It’s not common, but it is possible for mobile games to spawn some pretty clever gameplay conventions that you might not otherwise see on PC. I’m not talking about AR or motion controls, but rather designs that work particularly well for short sessions on touchscreens, designs that many PC developers need not consider. Ticket to Earth takes two gameplay styles I’m a huge fan of, turn-based tactics and puzzles, and merges them into a battle system the likes of which I’ve never seen before. There’s a lot of story and character progression built around it too, and while none of it goes particularly deep or varied it does offer some challenging battles in bite-sized portions.


The colony world of New Providence has outlived its usefulness, and public order is breaking down as poor settlers scramble to get off-world. Tickets to Earth (see what they did there?) are unattainable by all but the richest inhabitants, sparking protests and unrest. In the distant settlement of Land’s End this unrest is about to take on a whole new dimension, as hardened criminals stage a massive breakout from the penitentiary and set their sights on upending the planetary government. In the midst of this chaos, several heroes will be called into action from their diverse walks of life, including a gardener named Rose, a hardened bounty hunter known as Wolf, a doctor, a test subject, and more.

I will warn you up front that Ticket to Earth is episodic, and currently contains three of its four planned episodes. There’s no reason to believe the fourth won’t make it in, but if you’re anything like me having an incomplete game can be a bit of a buzzkill. What is already present will last you awhile, though, with three to four hours of main quests and side missions to work through per episode. Battles themselves don’t take too long, averaging maybe five minutes each, but there are loads of them and loads of dialog and upgrades to explore between each. I will also say that the story is quite good, told in still comic panels with bold, colorful art and charming character designs. It’s not going to break any expectations, but there’s enough going on to keep you invested in the lives of Rose and her allies.
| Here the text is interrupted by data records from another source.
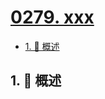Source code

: # [0279. xxx](https://github.com/Tdahuyou/TNotes.leetcode/tree/main/notes/0279.%20xxx)

<!-- region:toc -->

- [1. 📝 概述](#1--概述)

<!-- endregion:toc -->

## 1. 📝 概述
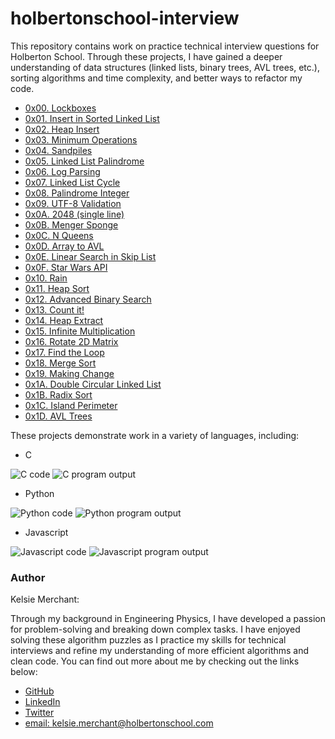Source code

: # holbertonschool-interview
This repository contains work on practice technical interview questions for Holberton School. Through these projects, I have gained a deeper understanding of data structures (linked lists, binary trees, AVL trees, etc.), sorting algorithms and time complexity, and better ways to refactor my code.

* [0x00. Lockboxes](/0x00-lockboxes)
* [0x01. Insert in Sorted Linked List](/0x01-insert_in_sorted_linked_list)
* [0x02. Heap Insert](/0x02-heap_insert)
* [0x03. Minimum Operations](/0x03-minimum_operations)
* [0x04. Sandpiles](/0x04-sandpiles)
* [0x05. Linked List Palindrome](/0x05-linked_list_palindrome)
* [0x06. Log Parsing](/0x06-log_parsing)
* [0x07. Linked List Cycle](/0x07-linked_list_cycle)
* [0x08. Palindrome Integer](/0x08-palindrome_integer)
* [0x09. UTF-8 Validation](/0x09-utf8_validation)
* [0x0A. 2048 (single line)](/0x0A-slide_line)
* [0x0B. Menger Sponge](/0x0B-menger)
* [0x0C. N Queens](/0x0C-nqueens)
* [0x0D. Array to AVL](/0x0D-sorted_array_to_avl)
* [0x0E. Linear Search in Skip List](/0x0E-linear_skip)
* [0x0F. Star Wars API](/0x0F-starwars_api)
* [0x10. Rain](/0x10-rain)
* [0x11. Heap Sort](/0x11-heap_sort)
* [0x12. Advanced Binary Search](/0x12-advanced_binary_search)
* [0x13. Count it!](/0x13-count_it)
* [0x14. Heap Extract](/0x14-heap_extract)
* [0x15. Infinite Multiplication](/0x15-infinite_multiplication)
* [0x16. Rotate 2D Matrix](/0x16-rotate_2d_matrix)
* [0x17. Find the Loop](/0x17-find_the_loop)
* [0x18. Merge Sort](/0x18-merge_sort)
* [0x19. Making Change](/0x19-making_change)
* [0x1A. Double Circular Linked List](/0x1A-double_circular_linked_list)
* [0x1B. Radix Sort](/0x1B-radix_sort)
* [0x1C. Island Perimeter](/0x1C-island_perimeter)
* [0x1D. AVL Trees](/0x1D-avl_trees)

These projects demonstrate work in a variety of languages, including:
* C
<img src="https://i.ibb.co/5xskfqQ/Screenshot-2021-06-27-11-55-49-PM.png" alt="C code" border="0">
<img src="https://i.ibb.co/Q9Qqp8m/Screenshot-2021-06-27-11-39-14-PM.png" alt="C program output" border="0">

* Python
<img src="https://i.ibb.co/JQ582pj/Screenshot-2021-06-27-11-59-04-PM.png" alt="Python code" border="0">
<img src="https://i.ibb.co/gwYJm0z/Screenshot-2021-06-27-11-47-33-PM.png" alt="Python program output" border="0">

* Javascript
<img src="https://i.ibb.co/tc4zzZ4/Screenshot-2021-06-28-12-02-05-AM.png" alt="Javascript code" border="0">
<img src="https://i.ibb.co/Gkhm78X/Screenshot-2021-06-27-11-44-05-PM.png" alt="Javascript program output" border="0">

### Author
Kelsie Merchant:

Through my background in Engineering Physics, I have developed a passion for problem-solving and breaking down complex tasks. I have enjoyed solving these algorithm puzzles as I practice my skills for technical interviews and refine my understanding of more efficient algorithms and clean code. You can find out more about me by checking out the links below:
* [GitHub](https://github.com/kmerchan/)
* [LinkedIn](https://www.linkedin.com/in/kelsie-merchant-physics/)
* [Twitter](https://twitter.com/MerchantKelsie)
* [email: kelsie.merchant@holbertonschool.com](kelsie.merchant@holbertonschool.com)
It all revolves around the battle system though, and as interesting as it is, it comes with a few drawbacks. Combat takes place on a small-ish grid of colored tiles, four basic types and a few special ones later in the game. Your characters get two actions per turn, and moving along a single color of tile uses one of those actions. You can move as far as you want on that one action, as long as you stick to the color you first stepped on. Attacking or using most powers consumes another point, so you’re generally going to be moving and attacking once each or moving across two colors of tile if needed. Each tile you step on boosts your attack, with a more pronounced effect after crossing five in a single move. This is key because it can push your base attack from 2 or 3 up to 20 or 30 for a single attack. Landing an attack resets your attack power, so running circuits around the grid between attacks is the name of the game, especially because that also charges your four color-matched powers.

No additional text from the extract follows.